Un premier élément de réponse tient à ce que la plupart des colonies de peuplement furent établies un peu par accident : au départ, les monarchies européennes n'avaient pas toujours pour but conscient l'établissement de colonies permanentes dans ces endroits. Elles avaient plutôt comme objectif le contrôle des profits commerciaux [23] afin de mieux asseoir leur autorité en métropole (Coornaert, 1967 : 225). C'est donc l'attrait des bénéfices que l'on pouvait obtenir du commerce des produits exotiques qui a entraîné l'implantation permanente de colons, à la recherche de moyens de s'enrichir.
Un deuxième fait à noter : la grande majorité de ces colonies ont été établies dans des régions à faible densité de population, où vivaient des peuples de chasseurs-cueilleurs et d'agriculteurs. La plupart de ces peuples étaient organisés sur une base communautaire c'est-à-dire sans distinction interne de classes, ou, si elles étaient présentes, avec des distinctions embryonnaires. Sur ce point, les empires Aztèque et Inca sont évidemment des exceptions dont on devra tenir compte plus loin. Ici, il suffit de noter que la faible densité de population dans la majorité des régions où se sont établies des colonies de peuplement signifiait l'absence d'une résistance de masse à l'établissement des colons. Cela, évidemment, ne veut pas dire que les autochtones ont admis sans broncher l'établissement des Européens : au contraire, dans toutes les régions, les populations autochtones se sont révoltées contre la prise de leur territoire (cf. Patterson, 1972, 2e partie ; Ertel et al., 1971 : 284 sq. ; Denoon, 1972, chap. 2 à 8). Mais cela signifie que, malgré ces révoltes et malgré les problèmes qu'elles ont causés aux colons, les autochtones n'ont pu empêcher l'établissement permanent des Européens ni la perte de leur territoire.

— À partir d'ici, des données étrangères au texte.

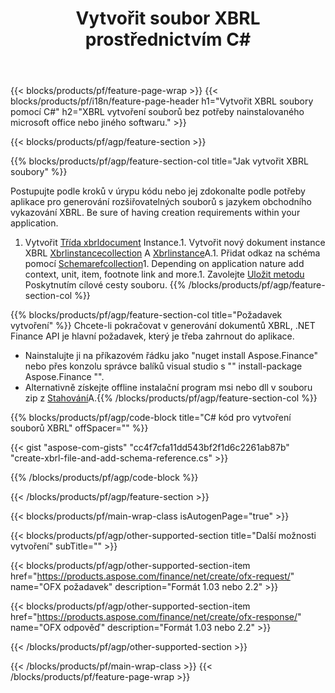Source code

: ﻿---
title: Vytvořit soubor XBRL prostřednictvím C#
description: Vzorový kód pro vytvoření XBRL souboru. Použijte API příklad kódu pro generování souborů batch XBRL v aplikacích založených na .NET. 
url: /cs/net/create/xbrl/
family: finance
platformtag: net
feature: create
informat: XBRL
outformat: 
otherformats: 
---
{{< blocks/products/pf/feature-page-wrap >}}
{{< blocks/products/pf/i18n/feature-page-header h1="Vytvořit XBRL soubory pomocí C#" h2="XBRL vytvoření souborů bez potřeby nainstalovaného microsoft office nebo jiného softwaru." >}}

{{< blocks/products/pf/agp/feature-section >}}

{{% blocks/products/pf/agp/feature-section-col title="Jak vytvořit XBRL soubory" %}}

Postupujte podle kroků v úrypu kódu nebo jej zdokonalte podle potřeby aplikace pro generování rozšiřovatelných souborů s jazykem obchodního vykazování XBRL. Be sure of having creation requirements within your application.

1. Vytvořit [Třída xbrldocument](https://apireference.aspose.com/finance/net/aspose.finance.xbrl/xbrldocument) Instance.1. Vytvořit nový dokument instance XBRL [Xbrlinstancecollection](https://apireference.aspose.com/finance/net/aspose.finance.xbrl/xbrlinstancecollection) A [Xbrlinstance](https://apireference.aspose.com/finance/net/aspose.finance.xbrl/xbrlinstance)A.1. Přidat odkaz na schéma pomocí [Schemarefcollection](https://apireference.aspose.com/finance/net/aspose.finance.xbrl/schemarefcollection)1. Depending on application nature add context, unit, item, footnote link and more.1. Zavolejte [Uložit metodu](https://apireference.aspose.com/finance/net/aspose.finance.xbrl.xbrldocument/save/methods/1) Poskytnutím cílové cesty souboru.
{{% /blocks/products/pf/agp/feature-section-col %}}

{{% blocks/products/pf/agp/feature-section-col title="Požadavek vytvoření" %}}
Chcete-li pokračovat v generování dokumentů XBRL, .NET Finance API je hlavní požadavek, který je třeba zahrnout do aplikace. 
- Nainstalujte ji na příkazovém řádku jako "nuget install Aspose.Finance" nebo přes konzolu správce balíků visual studio s "" install-package Aspose.Finance "".
- Alternativně získejte offline instalační program msi nebo dll v souboru zip z [Stahování](https://downloads.aspose.com/finance/net)A.{{% /blocks/products/pf/agp/feature-section-col %}}

{{% blocks/products/pf/agp/code-block title="C# kód pro vytvoření souborů XBRL" offSpacer="" %}}

{{< gist "aspose-com-gists" "cc4f7cfa11dd543bf2f1d6c2261ab87b" "create-xbrl-file-and-add-schema-reference.cs" >}}

{{% /blocks/products/pf/agp/code-block %}}

{{< /blocks/products/pf/agp/feature-section >}}

{{< blocks/products/pf/main-wrap-class isAutogenPage="true" >}}

{{< blocks/products/pf/agp/other-supported-section title="Další možnosti vytvoření" subTitle="" >}}

{{< blocks/products/pf/agp/other-supported-section-item href="https://products.aspose.com/finance/net/create/ofx-request/" name="OFX požadavek" description="Formát 1.03 nebo 2.2" >}}

{{< blocks/products/pf/agp/other-supported-section-item href="https://products.aspose.com/finance/net/create/ofx-response/" name="OFX odpověď" description="Formát 1.03 nebo 2.2" >}}

{{< /blocks/products/pf/agp/other-supported-section >}}

{{< /blocks/products/pf/main-wrap-class >}}
{{< /blocks/products/pf/feature-page-wrap >}}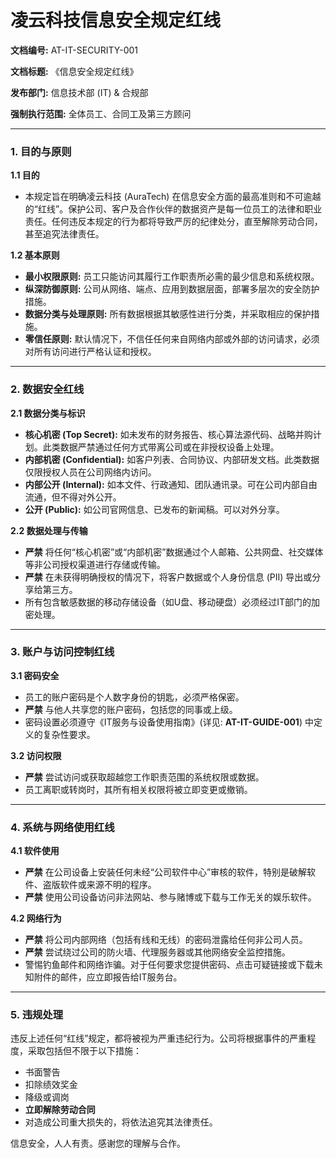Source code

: # 凌云科技信息安全规定红线

**文档编号:** AT-IT-SECURITY-001

**文档标题:** 《信息安全规定红线》

**发布部门:** 信息技术部 (IT) & 合规部

**强制执行范围:** 全体员工、合同工及第三方顾问

---

### **1. 目的与原则**

**1.1 目的**
   - 本规定旨在明确凌云科技 (AuraTech) 在信息安全方面的最高准则和不可逾越的“红线”。保护公司、客户及合作伙伴的数据资产是每一位员工的法律和职业责任。任何违反本规定的行为都将导致严厉的纪律处分，直至解除劳动合同，甚至追究法律责任。

**1.2 基本原则**
   - **最小权限原则:** 员工只能访问其履行工作职责所必需的最少信息和系统权限。
   - **纵深防御原则:** 公司从网络、端点、应用到数据层面，部署多层次的安全防护措施。
   - **数据分类与处理原则:** 所有数据根据其敏感性进行分类，并采取相应的保护措施。
   - **零信任原则:** 默认情况下，不信任任何来自网络内部或外部的访问请求，必须对所有访问进行严格认证和授权。

---

### **2. 数据安全红线**

**2.1 数据分类与标识**
   - **核心机密 (Top Secret):** 如未发布的财务报告、核心算法源代码、战略并购计划。此类数据严禁通过任何方式带离公司或在非授权设备上处理。
   - **内部机密 (Confidential):** 如客户列表、合同协议、内部研发文档。此类数据仅限授权人员在公司网络内访问。
   - **内部公开 (Internal):** 如本文件、行政通知、团队通讯录。可在公司内部自由流通，但不得对外公开。
   - **公开 (Public):** 如公司官网信息、已发布的新闻稿。可以对外分享。

**2.2 数据处理与传输**
   - **严禁** 将任何“核心机密”或“内部机密”数据通过个人邮箱、公共网盘、社交媒体等非公司授权渠道进行存储或传输。
   - **严禁** 在未获得明确授权的情况下，将客户数据或个人身份信息 (PII) 导出或分享给第三方。
   - 所有包含敏感数据的移动存储设备（如U盘、移动硬盘）必须经过IT部门的加密处理。

---

### **3. 账户与访问控制红线**

**3.1 密码安全**
   - 员工的账户密码是个人数字身份的钥匙，必须严格保密。
   - **严禁** 与他人共享您的账户密码，包括您的同事或上级。
   - 密码设置必须遵守《IT服务与设备使用指南》(详见: **AT-IT-GUIDE-001**) 中定义的复杂性要求。

**3.2 访问权限**
   - **严禁** 尝试访问或获取超越您工作职责范围的系统权限或数据。
   - 员工离职或转岗时，其所有相关权限将被立即变更或撤销。

---

### **4. 系统与网络使用红线**

**4.1 软件使用**
   - **严禁** 在公司设备上安装任何未经“公司软件中心”审核的软件，特别是破解软件、盗版软件或来源不明的程序。
   - **严禁** 使用公司设备访问非法网站、参与赌博或下载与工作无关的娱乐软件。

**4.2 网络行为**
   - **严禁** 将公司内部网络（包括有线和无线）的密码泄露给任何非公司人员。
   - **严禁** 尝试绕过公司的防火墙、代理服务器或其他网络安全监控措施。
   - 警惕钓鱼邮件和网络诈骗。对于任何要求您提供密码、点击可疑链接或下载未知附件的邮件，应立即报告给IT服务台。

---

### **5. 违规处理**

违反上述任何“红线”规定，都将被视为严重违纪行为。公司将根据事件的严重程度，采取包括但不限于以下措施：

- 书面警告
- 扣除绩效奖金
- 降级或调岗
- **立即解除劳动合同**
- 对造成公司重大损失的，将依法追究其法律责任。

信息安全，人人有责。感谢您的理解与合作。

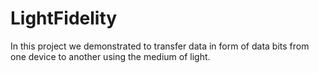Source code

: # LightFidelity
In this project we demonstrated to transfer data in form of data bits from one device to another using the medium of light. 
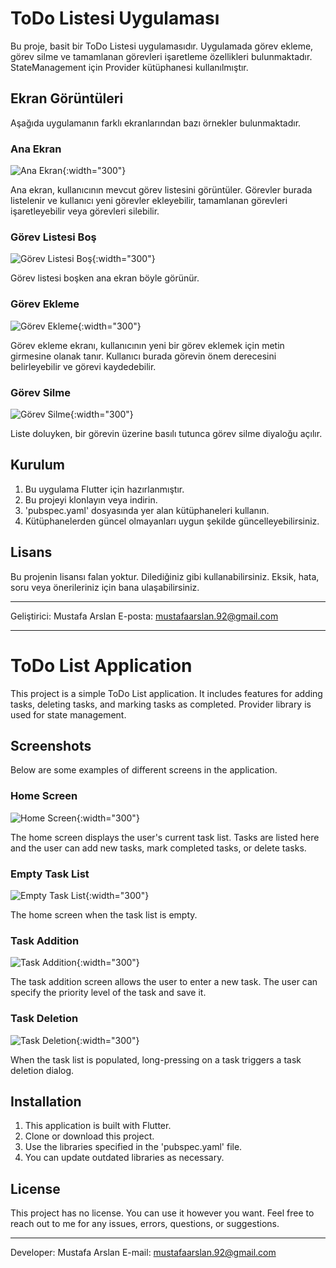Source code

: # ToDo Listesi Uygulaması

Bu proje, basit bir ToDo Listesi uygulamasıdır. Uygulamada görev ekleme, görev silme ve tamamlanan görevleri işaretleme özellikleri bulunmaktadır. StateManagement için Provider kütüphanesi kullanılmıştır.

## Ekran Görüntüleri

Aşağıda uygulamanın farklı ekranlarından bazı örnekler bulunmaktadır.

### Ana Ekran

![Ana Ekran](screenshots/dolu_liste.jpeg){:width="300"}

Ana ekran, kullanıcının mevcut görev listesini görüntüler. Görevler burada listelenir ve kullanıcı yeni görevler ekleyebilir, tamamlanan görevleri işaretleyebilir veya görevleri silebilir.

### Görev Listesi Boş

![Görev Listesi Boş](screenshots/bos_liste.jpeg){:width="300"}

Görev listesi boşken ana ekran böyle görünür.

### Görev Ekleme

![Görev Ekleme](screenshots/gorev_ekleme.jpeg){:width="300"}

Görev ekleme ekranı, kullanıcının yeni bir görev eklemek için metin girmesine olanak tanır. Kullanıcı burada görevin önem derecesini belirleyebilir ve görevi kaydedebilir.


### Görev Silme

![Görev Silme](screenshots/gorev_silme.jpeg){:width="300"}

Liste doluyken, bir görevin üzerine basılı tutunca görev silme diyaloğu açılır.

## Kurulum

1. Bu uygulama Flutter için hazırlanmıştır.
2. Bu projeyi klonlayın veya indirin.
3. 'pubspec.yaml' dosyasında yer alan kütüphaneleri kullanın.
4. Kütüphanelerden güncel olmayanları uygun şekilde güncelleyebilirsiniz.

## Lisans

Bu projenin lisansı falan yoktur. Dilediğiniz gibi kullanabilirsiniz. Eksik, hata, soru veya önerileriniz için bana ulaşabilirsiniz.


---

Geliştirici: Mustafa Arslan
E-posta: mustafaarslan.92@gmail.com

---------------------------------------------------


# ToDo List Application
    
This project is a simple ToDo List application. It includes features for adding tasks, deleting tasks, and marking tasks as completed. Provider library is used for state management.

## Screenshots

Below are some examples of different screens in the application.

### Home Screen

![Home Screen](screenshots/dolu_liste.jpeg){:width="300"}

The home screen displays the user's current task list. Tasks are listed here and the user can add new tasks, mark completed tasks, or delete tasks.

### Empty Task List

![Empty Task List](screenshots/bos_liste.jpeg){:width="300"}

The home screen when the task list is empty.

### Task Addition

![Task Addition](screenshots/gorev_ekleme.jpeg){:width="300"}

The task addition screen allows the user to enter a new task. The user can specify the priority level of the task and save it.

### Task Deletion

![Task Deletion](screenshots/gorev_silme.jpeg){:width="300"}

When the task list is populated, long-pressing on a task triggers a task deletion dialog.

## Installation

1. This application is built with Flutter.
2. Clone or download this project.
3. Use the libraries specified in the 'pubspec.yaml' file.
4. You can update outdated libraries as necessary.

## License

This project has no license. You can use it however you want. Feel free to reach out to me for any issues, errors, questions, or suggestions.

---

Developer: Mustafa Arslan
E-mail: mustafaarslan.92@gmail.com
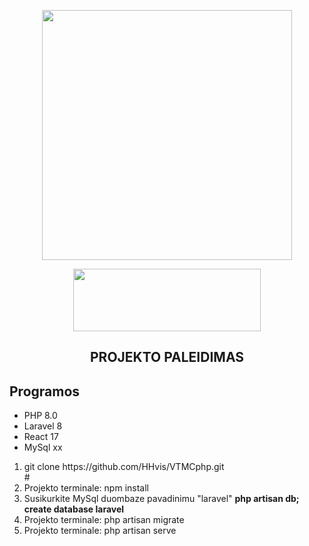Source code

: <p align="center"><a href="https://laravel.com" target="_blank"><img src="https://raw.githubusercontent.com/laravel/art/master/logo-lockup/5%20SVG/2%20CMYK/1%20Full%20Color/laravel-logolockup-cmyk-red.svg" width="400"></a></p>
<p align="center"><a href="https://laravel.com" target="_blank"><img src="https://logos-download.com/wp-content/uploads/2016/09/React_logo_wordmark.png" width="300" height="100"></a></p>

<h2 align="center">PROJEKTO PALEIDIMAS</h2>
<h2>Programos</h2>

<ul>
  <li>PHP 8.0</li>
  <li>Laravel 8</li>
  <li>React 17</li>
  <li>MySql xx</li>
</ul> 

<ol>
  <li>git clone https://github.com/HHvis/VTMCphp.git</li>
  #<li>Projekto terminale: npm install</li>
  <li>Susikurkite MySql duombaze pavadinimu "laravel" <strong>php artisan db; create database laravel</strong></li>
  <li>Projekto terminale: php artisan migrate</li>
  <li>Projekto terminale: php artisan serve</li>
</ol>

Mais qu'en fut-il des empires Aztèque et Inca ? Il faut souligner, tout d'abord, le fait que ces empires étaient, à l'époque de la conquête espagnole, relativement faibles. À cause de cette faiblesse, les Espagnols ont pu s'allier à des peuples conquis contre leurs conquérants incas ou aztèques. De plus, les conquistadores espagnols ont trouvé dans ces deux endroits des métaux précieux. L'Europe, à l'époque, était à la recherche de l'or et de l'argent comme numéraire : le développement du commerce entraînait la nécessité d'une plus grande quantité de métaux précieux étant donné l'instabilité des monnaies de l'époque. Le pays qui s'emparerait d'une source abondante de ces métaux se trouverait automatiquement dans une position privilégiée sur les marchés internationaux. Ce sont les Espagnols qui sont arrivés les premiers aux deux sources les plus abondantes de ces métaux : le Mexique et le Pérou. Mais à leur arrivée, les objets d'or et d'argent ainsi que les sources de ces métaux étaient dans les mains d'empires théoriquement puissants, mais en décadence. Les Espagnols ont donc opté pour la solution qui leur semblait la plus pratique : s'emparer des métaux précieux et des mines par la force. Pour cela, il fallait détruire les deux empires. Et c'est à cette tâche que se sont adonnés les conquistadores, qui voyaient là un moyen infaillible de s'enrichir. On a donc conquis, pillé, massacré, pour s'emparer de l'or et de l'argent. Puis on a transformé ce qui restait de population en main-d'œuvre quasi servile utilisable [24] dans les mines de métaux précieux et dans les plantations de produits agricoles vendables en Europe. Dans le cas des deux empires, c'est la population autochtone, de forte densité, qui a servi de main-d'œuvre dans des exploitations agricoles semi-féodales sous contrôle de notables espagnols. Fait à noter, cette main-d'œuvre ne fut pas formellement soumise à l'esclavage, mais ses conditions de vie n'en furent pas moins dures (cf. Wallerstein, 1974 : 90 sq., Wolf, 1959, chap. 8, 9 et 10 ; Lang, 1975, chap. 1 ; Cespedes, 1974).
Dans les deux cas où les colonies de peuplement furent établies dans des régions densément peuplées, on retrouve donc au départ des circonstances particulières : surtout la présence de métaux précieux dont on tente de s'accaparer.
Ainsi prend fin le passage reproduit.